Les êtres humains garderont-ils le pouvoir sur la machine ? Rien n’est moins sûr. Le père fondateur de l’Intelligence artificielle, Alan Turing, était de ceux qui espéraient que les progrès de la technologie permettraient à la machine de dépasser le cerveau humain. Mais ce n’était, selon lui, pas tant les progrès de l’Intelligence artificielle qui permettraient ce résultat que la dégradation de la pensée humaine qu’il pressentait.
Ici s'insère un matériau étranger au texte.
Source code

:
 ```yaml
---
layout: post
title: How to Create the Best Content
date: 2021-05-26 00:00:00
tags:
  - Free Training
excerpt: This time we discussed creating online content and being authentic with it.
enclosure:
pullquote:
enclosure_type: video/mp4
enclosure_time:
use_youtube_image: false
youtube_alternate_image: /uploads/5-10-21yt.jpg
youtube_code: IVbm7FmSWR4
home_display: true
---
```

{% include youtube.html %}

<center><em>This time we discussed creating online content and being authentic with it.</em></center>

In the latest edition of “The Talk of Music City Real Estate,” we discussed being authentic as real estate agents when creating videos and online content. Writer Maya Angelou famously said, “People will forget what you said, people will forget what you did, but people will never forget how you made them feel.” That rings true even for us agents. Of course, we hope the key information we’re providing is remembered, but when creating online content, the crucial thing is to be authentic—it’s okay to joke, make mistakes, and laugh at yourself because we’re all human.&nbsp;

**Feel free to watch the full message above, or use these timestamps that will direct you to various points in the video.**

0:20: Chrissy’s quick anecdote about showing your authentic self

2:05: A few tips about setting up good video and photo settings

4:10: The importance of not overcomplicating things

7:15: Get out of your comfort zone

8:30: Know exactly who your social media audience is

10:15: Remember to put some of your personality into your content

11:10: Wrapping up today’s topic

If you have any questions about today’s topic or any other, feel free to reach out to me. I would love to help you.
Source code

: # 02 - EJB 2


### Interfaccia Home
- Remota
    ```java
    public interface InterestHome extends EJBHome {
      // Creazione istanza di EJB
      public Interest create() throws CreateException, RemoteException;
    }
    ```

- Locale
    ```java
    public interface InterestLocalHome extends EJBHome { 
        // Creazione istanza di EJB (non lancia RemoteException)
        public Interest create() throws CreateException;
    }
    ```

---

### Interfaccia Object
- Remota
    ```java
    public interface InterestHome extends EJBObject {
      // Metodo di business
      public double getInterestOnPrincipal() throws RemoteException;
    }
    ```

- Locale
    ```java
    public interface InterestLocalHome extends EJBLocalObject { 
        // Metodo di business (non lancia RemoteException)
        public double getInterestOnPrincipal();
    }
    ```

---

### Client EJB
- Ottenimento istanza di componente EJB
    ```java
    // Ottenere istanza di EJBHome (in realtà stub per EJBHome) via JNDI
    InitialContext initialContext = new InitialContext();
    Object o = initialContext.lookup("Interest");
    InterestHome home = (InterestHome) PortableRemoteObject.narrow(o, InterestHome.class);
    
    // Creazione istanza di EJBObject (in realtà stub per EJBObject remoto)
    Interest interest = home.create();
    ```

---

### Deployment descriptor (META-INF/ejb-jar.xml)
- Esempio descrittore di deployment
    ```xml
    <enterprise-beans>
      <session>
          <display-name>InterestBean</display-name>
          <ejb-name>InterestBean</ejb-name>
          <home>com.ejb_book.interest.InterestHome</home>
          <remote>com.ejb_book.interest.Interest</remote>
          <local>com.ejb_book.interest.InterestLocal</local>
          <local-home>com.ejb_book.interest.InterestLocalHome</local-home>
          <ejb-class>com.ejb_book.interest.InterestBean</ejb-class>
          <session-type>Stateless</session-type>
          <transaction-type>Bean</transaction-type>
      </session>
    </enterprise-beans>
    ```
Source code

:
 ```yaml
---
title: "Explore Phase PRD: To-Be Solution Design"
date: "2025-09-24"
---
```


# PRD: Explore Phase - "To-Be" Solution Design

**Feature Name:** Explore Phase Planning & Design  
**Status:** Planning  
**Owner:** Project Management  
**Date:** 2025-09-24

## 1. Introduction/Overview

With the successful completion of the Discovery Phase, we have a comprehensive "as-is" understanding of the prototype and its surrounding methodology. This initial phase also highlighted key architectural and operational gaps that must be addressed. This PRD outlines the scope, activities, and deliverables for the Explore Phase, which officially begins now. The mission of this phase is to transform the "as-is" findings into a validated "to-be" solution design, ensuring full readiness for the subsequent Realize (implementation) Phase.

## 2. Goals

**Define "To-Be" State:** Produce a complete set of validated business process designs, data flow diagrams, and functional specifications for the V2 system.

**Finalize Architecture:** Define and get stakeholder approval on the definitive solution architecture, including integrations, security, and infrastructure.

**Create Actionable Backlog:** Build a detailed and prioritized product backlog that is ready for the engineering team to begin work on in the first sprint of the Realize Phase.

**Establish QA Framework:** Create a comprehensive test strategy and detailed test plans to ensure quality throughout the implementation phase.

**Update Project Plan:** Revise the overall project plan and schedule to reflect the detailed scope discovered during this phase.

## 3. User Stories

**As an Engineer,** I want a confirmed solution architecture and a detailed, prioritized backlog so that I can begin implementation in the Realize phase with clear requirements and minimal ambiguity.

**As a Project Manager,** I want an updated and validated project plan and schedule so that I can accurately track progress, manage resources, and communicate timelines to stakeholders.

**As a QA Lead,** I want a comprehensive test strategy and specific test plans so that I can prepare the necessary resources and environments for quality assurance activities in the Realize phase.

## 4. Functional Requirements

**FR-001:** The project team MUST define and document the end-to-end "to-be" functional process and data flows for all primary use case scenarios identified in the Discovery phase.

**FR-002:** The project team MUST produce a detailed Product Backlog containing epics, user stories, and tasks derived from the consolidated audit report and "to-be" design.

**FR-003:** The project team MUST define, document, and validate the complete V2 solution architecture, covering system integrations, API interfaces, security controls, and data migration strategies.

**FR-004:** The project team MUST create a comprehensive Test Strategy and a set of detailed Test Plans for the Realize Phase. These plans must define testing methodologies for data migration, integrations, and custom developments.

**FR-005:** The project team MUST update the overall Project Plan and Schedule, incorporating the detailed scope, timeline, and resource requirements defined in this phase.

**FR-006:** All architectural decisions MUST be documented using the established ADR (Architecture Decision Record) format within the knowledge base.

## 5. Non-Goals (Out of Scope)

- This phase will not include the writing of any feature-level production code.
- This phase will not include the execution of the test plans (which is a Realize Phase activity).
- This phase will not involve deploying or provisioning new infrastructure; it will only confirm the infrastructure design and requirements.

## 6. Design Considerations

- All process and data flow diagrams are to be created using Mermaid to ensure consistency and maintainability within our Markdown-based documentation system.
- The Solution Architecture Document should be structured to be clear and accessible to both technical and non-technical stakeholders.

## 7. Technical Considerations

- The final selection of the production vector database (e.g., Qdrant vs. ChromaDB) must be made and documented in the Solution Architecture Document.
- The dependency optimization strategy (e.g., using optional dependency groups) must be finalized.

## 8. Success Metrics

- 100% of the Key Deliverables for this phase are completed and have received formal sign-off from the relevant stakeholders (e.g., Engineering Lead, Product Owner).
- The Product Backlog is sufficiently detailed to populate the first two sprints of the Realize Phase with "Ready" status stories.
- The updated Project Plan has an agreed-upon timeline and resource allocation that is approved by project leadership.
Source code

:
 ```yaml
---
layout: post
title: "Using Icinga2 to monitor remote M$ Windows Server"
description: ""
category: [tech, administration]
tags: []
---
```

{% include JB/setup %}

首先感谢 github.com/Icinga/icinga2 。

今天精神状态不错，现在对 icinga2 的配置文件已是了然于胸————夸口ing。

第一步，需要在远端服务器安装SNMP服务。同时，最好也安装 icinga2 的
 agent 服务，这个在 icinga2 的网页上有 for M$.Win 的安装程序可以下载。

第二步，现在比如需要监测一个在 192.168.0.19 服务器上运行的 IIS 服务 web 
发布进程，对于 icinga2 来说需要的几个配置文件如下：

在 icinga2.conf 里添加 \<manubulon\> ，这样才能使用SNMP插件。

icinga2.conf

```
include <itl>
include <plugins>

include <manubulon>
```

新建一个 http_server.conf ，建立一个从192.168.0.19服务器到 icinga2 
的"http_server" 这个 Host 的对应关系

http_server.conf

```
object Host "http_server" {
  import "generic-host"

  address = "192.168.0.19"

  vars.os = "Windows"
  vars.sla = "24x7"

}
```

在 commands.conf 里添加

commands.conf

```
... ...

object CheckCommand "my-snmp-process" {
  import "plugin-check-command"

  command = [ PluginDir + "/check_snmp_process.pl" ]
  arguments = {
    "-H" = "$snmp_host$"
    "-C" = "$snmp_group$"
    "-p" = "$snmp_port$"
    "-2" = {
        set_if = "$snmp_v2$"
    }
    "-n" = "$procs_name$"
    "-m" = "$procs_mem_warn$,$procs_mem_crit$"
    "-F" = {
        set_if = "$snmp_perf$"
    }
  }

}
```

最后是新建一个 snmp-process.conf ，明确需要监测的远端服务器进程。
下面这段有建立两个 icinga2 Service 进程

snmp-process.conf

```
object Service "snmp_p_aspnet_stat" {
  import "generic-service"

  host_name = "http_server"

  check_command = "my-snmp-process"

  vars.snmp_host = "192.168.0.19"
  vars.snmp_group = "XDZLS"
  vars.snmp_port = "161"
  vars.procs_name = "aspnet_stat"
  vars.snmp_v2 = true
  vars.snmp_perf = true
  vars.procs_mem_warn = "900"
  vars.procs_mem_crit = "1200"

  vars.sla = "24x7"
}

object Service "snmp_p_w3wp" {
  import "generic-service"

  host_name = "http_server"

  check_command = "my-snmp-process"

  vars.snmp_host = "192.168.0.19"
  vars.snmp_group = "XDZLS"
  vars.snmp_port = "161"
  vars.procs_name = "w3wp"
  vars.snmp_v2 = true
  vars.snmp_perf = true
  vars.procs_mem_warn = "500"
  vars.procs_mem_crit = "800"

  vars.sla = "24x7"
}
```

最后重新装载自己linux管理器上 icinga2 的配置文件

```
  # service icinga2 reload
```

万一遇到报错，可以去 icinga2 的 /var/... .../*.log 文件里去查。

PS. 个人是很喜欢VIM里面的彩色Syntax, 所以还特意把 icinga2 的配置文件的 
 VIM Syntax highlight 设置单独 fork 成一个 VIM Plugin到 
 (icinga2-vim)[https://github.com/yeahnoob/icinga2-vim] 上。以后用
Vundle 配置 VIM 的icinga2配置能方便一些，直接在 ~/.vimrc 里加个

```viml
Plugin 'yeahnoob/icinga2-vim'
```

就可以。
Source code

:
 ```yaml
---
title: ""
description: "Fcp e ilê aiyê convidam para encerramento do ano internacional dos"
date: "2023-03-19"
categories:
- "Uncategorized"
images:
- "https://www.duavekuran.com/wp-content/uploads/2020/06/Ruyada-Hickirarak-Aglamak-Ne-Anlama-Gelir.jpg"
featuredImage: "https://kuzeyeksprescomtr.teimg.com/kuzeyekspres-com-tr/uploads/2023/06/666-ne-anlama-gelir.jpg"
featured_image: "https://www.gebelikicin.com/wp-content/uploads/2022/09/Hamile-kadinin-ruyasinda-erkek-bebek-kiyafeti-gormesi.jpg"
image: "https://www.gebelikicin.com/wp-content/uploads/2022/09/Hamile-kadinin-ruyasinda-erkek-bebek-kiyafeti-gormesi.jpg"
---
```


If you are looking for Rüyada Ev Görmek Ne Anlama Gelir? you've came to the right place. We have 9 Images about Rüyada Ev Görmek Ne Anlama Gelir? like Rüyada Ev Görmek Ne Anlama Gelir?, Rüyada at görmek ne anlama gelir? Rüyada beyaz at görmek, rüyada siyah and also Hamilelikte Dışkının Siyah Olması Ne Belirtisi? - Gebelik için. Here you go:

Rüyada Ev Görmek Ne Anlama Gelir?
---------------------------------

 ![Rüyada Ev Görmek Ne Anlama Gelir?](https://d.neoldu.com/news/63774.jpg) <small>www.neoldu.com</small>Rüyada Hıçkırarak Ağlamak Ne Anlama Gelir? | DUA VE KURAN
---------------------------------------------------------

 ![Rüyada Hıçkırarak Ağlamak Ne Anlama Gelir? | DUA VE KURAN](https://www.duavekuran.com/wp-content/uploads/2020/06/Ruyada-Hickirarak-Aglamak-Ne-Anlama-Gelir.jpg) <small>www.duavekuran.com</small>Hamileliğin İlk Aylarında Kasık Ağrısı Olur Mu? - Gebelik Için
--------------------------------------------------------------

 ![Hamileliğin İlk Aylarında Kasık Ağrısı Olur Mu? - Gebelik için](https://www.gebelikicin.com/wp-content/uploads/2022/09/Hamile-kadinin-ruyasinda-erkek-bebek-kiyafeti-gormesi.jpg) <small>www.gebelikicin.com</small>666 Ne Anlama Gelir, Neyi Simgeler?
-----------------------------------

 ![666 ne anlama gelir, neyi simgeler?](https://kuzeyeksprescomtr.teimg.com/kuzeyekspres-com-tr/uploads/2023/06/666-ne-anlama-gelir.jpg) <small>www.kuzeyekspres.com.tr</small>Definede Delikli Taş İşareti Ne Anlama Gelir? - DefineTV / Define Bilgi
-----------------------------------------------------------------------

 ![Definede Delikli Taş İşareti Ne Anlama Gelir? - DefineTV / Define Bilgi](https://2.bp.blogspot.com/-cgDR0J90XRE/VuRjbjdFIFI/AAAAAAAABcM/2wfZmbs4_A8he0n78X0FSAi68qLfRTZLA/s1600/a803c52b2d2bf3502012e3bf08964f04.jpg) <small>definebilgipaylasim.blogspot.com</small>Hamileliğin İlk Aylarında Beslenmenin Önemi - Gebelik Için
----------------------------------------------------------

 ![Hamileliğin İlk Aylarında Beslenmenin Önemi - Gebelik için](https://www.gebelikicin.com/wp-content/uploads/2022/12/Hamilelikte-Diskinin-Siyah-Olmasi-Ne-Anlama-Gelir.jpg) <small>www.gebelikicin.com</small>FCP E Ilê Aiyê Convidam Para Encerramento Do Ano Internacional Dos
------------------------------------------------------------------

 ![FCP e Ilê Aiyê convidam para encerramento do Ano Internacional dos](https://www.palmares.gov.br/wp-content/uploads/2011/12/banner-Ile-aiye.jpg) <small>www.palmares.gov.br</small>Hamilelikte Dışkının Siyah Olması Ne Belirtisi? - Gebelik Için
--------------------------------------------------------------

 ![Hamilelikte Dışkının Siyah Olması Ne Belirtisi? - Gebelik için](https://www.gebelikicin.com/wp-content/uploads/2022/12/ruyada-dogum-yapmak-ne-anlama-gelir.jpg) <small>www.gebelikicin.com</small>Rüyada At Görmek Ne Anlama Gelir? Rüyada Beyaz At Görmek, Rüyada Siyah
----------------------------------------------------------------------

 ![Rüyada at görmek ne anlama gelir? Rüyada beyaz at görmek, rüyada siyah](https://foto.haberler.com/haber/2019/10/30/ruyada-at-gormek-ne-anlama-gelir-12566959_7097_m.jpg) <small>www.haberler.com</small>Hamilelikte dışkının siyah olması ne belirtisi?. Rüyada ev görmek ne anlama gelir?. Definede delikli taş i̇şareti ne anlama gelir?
À la question “ les machines peuvent-elles penser ? ”, Turing répondait en 1950 : “ Je crois que d’ici à la fin du siècle, l’emploi des mots et la culture générale auront été tellement altérés qu’on pourra, sans risquer d’être contredit, parler de machines qui pensent. ” Le développement des nanotechnologies imposera un monde plus aliénant que celui que l’on connaît. Comme Theodore Kaczynski le fait remarquer dans son manifeste , la société, scindée en une masse de gens qui conserveront un contrôle partiel de leur voiture ou de leur ordinateur personnel et une élite qui gérera les grands systèmes, permettra aux machines de prendre en charge davantage de tâches simples ; mais l’organisation sociale qui en émanera sera encore plus complexe et ne laissera au commun des mortels que très peu de liberté. Les exigences du système, de votre système, feront que les individus, s’ils ne veulent pas se retrouver marginalisés, “ auront besoin de plus en plus de formation, de plus en plus de compétences, et devront être de plus en plus fiables, “ formatés ” et dociles, car ils ressembleront de plus en plus aux cellules d’un organisme gigantesque. Leurs tâches deviendront de plus en plus spécialisées et leur travail sera, en un sens, sans contact avec le monde réel, parce que concentré sur une toute petite partie de la réalité. ” Quant à ceux qui ne voudraient ou ne pourraient s’adapter, ils resteront rivés à des tâches subalternes et des occupations toujours plus insignifiantes ; nous constatons déjà un nombre grandissant de tâches quotidiennes et ménagères que chacun exécutait sans y penser, pris en charge par de nouveaux “ professionnels des services ” ; nous constatons aussi que prolifèrent des professionnels du divertissement et des amuseurs en tous genres pour distraire la grande masse prolétarisée. Il n’est pas nécessaire d’insister sur le fait qu’une telle société ne se développera pas sans générer de nouveaux problèmes sociaux insolubles, la barbarie et le contrôle social corollaires.

Pour toutes ces raisons, Mesdames, Mesdemoiselles, Messieurs les nanocrates, nous ne vous saluons pas.